Chris looks to dethrone Fox News’ America Reports in that timeslot. Deadline reports it draws an average of 1.6 million over its two-hour timeslot, while CNN Newsroom with Ana Cabrera pulls in 776k viewers. As Chris preps for this new venture, here’s what you need to know.

(Mark Von Holden/Invision/AP/Shutterstock)

Chris Jansing Is A Veteran Journalist

NBC News gave a brief bio about Chris when announcing her arrival in the 1 pm ET slot:

“Chris Jansing, who has been with MSNBC for 20 years, has served as anchor, Senior White House Correspondent, and covered 11 presidential campaigns beginning with the 1980 convention.

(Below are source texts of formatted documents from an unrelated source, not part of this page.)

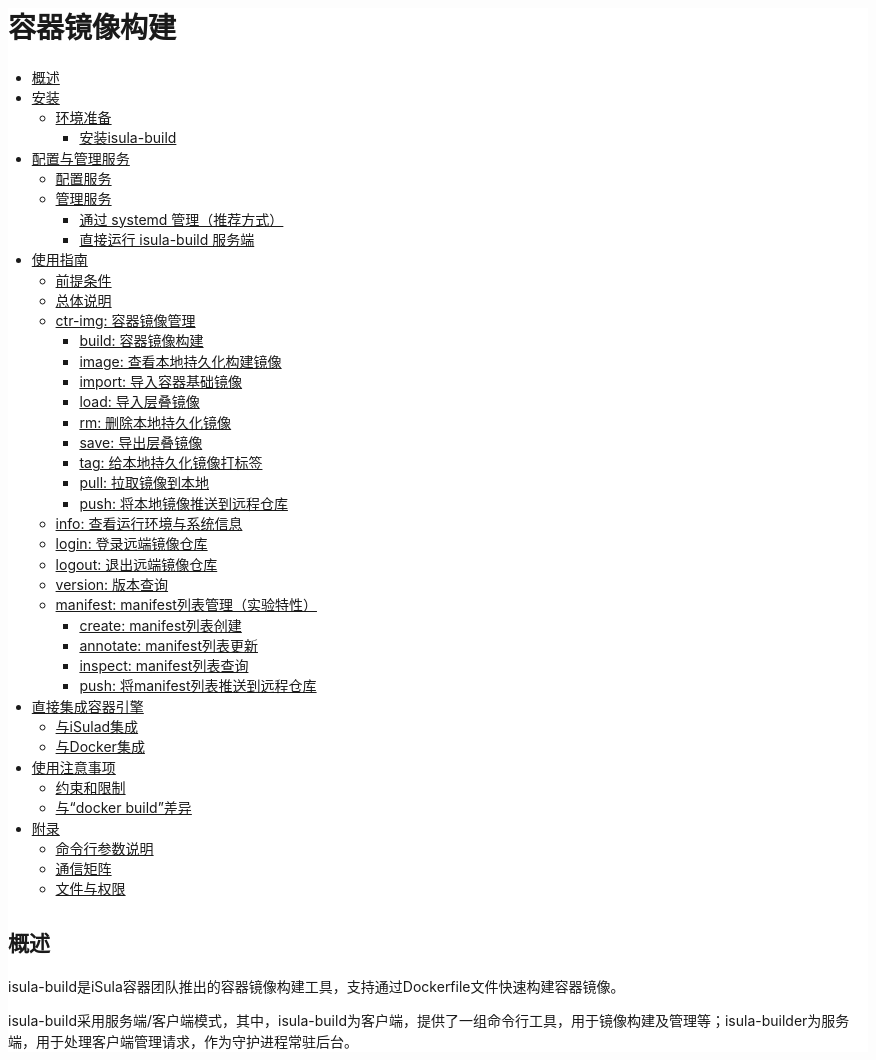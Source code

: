 # 容器镜像构建

* [概述](#概述)
* [安装](#安装)
    * [环境准备](#环境准备)
        * [安装isula-build](#安装isula-build)
* [配置与管理服务](#配置与管理服务)
    * [配置服务](#配置服务)
    * [管理服务](#管理服务)
        * [通过 systemd 管理（推荐方式）](#通过-systemd-管理推荐方式)
        * [直接运行 isula-build 服务端](#直接运行-isula-build-服务端)
* [使用指南](#使用指南)
    * [前提条件](#前提条件)
    * [总体说明](#总体说明)
    * [ctr-img: 容器镜像管理](#ctr-img-容器镜像管理)
        * [build: 容器镜像构建](#build-容器镜像构建)
        * [image: 查看本地持久化构建镜像](#image-查看本地持久化构建镜像)
        * [import: 导入容器基础镜像](#import-导入容器基础镜像)
        * [load: 导入层叠镜像](#load-导入层叠镜像)
        * [rm: 删除本地持久化镜像](#rm-删除本地持久化镜像)
        * [save: 导出层叠镜像](#save-导出层叠镜像)
        * [tag: 给本地持久化镜像打标签](#tag-给本地持久化镜像打标签)
        * [pull: 拉取镜像到本地](#pull-拉取镜像到本地)
        * [push: 将本地镜像推送到远程仓库](#push-将本地镜像推送到远程仓库)
    * [info: 查看运行环境与系统信息](#info-查看运行环境与系统信息)
    * [login: 登录远端镜像仓库](#login-登录远端镜像仓库)
    * [logout: 退出远端镜像仓库](#logout-退出远端镜像仓库)
    * [version: 版本查询](#version-版本查询)
    * [manifest: manifest列表管理（实验特性）](#manifest-manifest列表管理)
        * [create: manifest列表创建](#create-manifest列表创建)
        * [annotate: manifest列表更新](#annotate-manifest列表更新)
        * [inspect: manifest列表查询](#inspect-manifest列表查询)
        * [push: 将manifest列表推送到远程仓库](#push-将manifest列表推送到远程仓库)
* [直接集成容器引擎](#直接集成容器引擎)
    * [与iSulad集成](#与isulad集成)
    * [与Docker集成](#与docker集成)
* [使用注意事项](#使用注意事项)
    * [约束和限制](#约束和限制)
    * [与“docker build”差异](#与docker-build差异)
* [附录](#附录)
    * [命令行参数说明](#命令行参数说明)
    * [通信矩阵](#通信矩阵)
    * [文件与权限](#文件与权限)

## 概述

isula-build是iSula容器团队推出的容器镜像构建工具，支持通过Dockerfile文件快速构建容器镜像。

isula-build采用服务端/客户端模式，其中，isula-build为客户端，提供了一组命令行工具，用于镜像构建及管理等；isula-builder为服务端，用于处理客户端管理请求，作为守护进程常驻后台。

She has reported on some of the biggest breaking news stories of our time, including the September 11th terrorist attacks, Hurricane Katrina, and the shooting tragedies in Tucson and Aurora, Colo.”

She Is The Youngest Of 12 Children

Chris was born in Ohio on Jan. 30, 1957. Her father was a factory worker, and her mother was a baker. They welcomed twelve children into the world – seven boys, five girls – and Chris is the youngest. Bathroom time “was horrible,” Chris said in 2013. “You had to fend for yourself.” In 1978, she graduated from Otterbein College with a bachelor’s degree in broadcast journalism.

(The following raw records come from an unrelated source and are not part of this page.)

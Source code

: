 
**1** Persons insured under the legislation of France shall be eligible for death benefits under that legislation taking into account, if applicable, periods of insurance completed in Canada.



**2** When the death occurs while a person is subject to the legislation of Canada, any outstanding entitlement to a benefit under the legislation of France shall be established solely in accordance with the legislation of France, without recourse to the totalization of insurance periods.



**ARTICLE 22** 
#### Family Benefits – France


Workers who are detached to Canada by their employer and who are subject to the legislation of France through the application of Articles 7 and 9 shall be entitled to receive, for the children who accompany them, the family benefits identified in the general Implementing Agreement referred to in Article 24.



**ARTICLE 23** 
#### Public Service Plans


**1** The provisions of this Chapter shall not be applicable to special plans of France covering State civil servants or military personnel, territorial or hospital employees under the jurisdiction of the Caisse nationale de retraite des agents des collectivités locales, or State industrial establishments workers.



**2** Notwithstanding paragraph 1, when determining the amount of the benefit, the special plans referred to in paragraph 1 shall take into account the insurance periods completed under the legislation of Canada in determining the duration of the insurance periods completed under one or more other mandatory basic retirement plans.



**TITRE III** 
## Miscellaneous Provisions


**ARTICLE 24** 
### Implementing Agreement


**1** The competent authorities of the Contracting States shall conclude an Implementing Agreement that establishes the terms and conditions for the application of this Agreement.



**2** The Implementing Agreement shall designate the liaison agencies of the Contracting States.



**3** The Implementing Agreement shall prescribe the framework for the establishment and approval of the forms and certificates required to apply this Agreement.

She’s An Emmy Award-Winner

Chris joined NBC News in June 1998. Before joining the NBC News team, she co-anchored the nightly news for WNYT-TV Albany – where she was honored with numerous awards for excellence in journalism, including two Emmys, according to NBC News. She earned one of those Emmys for covering the 1996 Olympic Park bombing during the Olympic games in Atlanta, Georgia.

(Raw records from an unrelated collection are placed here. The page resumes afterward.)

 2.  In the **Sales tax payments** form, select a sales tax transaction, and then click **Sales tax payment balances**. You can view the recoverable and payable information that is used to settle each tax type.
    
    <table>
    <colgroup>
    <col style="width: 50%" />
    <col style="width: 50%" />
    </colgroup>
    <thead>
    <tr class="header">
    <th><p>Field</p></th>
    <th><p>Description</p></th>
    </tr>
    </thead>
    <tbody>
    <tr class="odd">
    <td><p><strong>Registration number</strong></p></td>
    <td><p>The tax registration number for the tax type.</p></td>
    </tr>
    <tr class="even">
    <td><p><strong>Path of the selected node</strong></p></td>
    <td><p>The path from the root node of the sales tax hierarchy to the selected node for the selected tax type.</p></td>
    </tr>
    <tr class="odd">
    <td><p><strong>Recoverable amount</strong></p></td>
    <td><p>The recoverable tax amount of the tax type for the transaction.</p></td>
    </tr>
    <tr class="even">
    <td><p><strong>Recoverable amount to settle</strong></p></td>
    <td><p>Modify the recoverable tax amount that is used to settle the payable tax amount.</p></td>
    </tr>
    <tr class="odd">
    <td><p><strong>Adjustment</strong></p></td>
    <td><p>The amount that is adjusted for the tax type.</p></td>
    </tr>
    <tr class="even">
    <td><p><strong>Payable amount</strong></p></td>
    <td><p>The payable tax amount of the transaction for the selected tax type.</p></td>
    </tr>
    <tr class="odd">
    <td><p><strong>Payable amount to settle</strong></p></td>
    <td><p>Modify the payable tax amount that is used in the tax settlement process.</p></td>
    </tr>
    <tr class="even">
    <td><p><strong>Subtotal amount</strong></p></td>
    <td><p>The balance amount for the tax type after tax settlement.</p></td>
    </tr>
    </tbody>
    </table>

Chris’s Family Struggled With COVID

“My first experience was back in late July when my Aunt Margie in Florida died of COVID in a hospital there, and I said goodbye on FaceTime,” Chris said during a Jan. 2021 appearance on NBC News Now. “Last month, my brother Jim, who is special needs, was hospitalized for six days. Fortunately, he recovered, but he does not like to be alone, and isolation for these patients remains one of the horrors, absolute horrors, of this disease.” Chris also said that her sister, Janice, was rushed to the hospital, where she spent several days on a ventilator.

“Finally, when they were able to get her to breathe on her own, the first thing the doctor told us she said was ‘I’ve been to hell and back,’” said Chris.

She’s Of Hungarian & Slovak Descent.

Chris’s last name comes from her marriage to Robert Jansing. She was known as Chris Kapostasy when she worked as a reporter and anchor at WNYT NewsChannel 13 in the Capital Region, according to the Times Union. Though Chris and Robert are no longer together, she has retained his last name.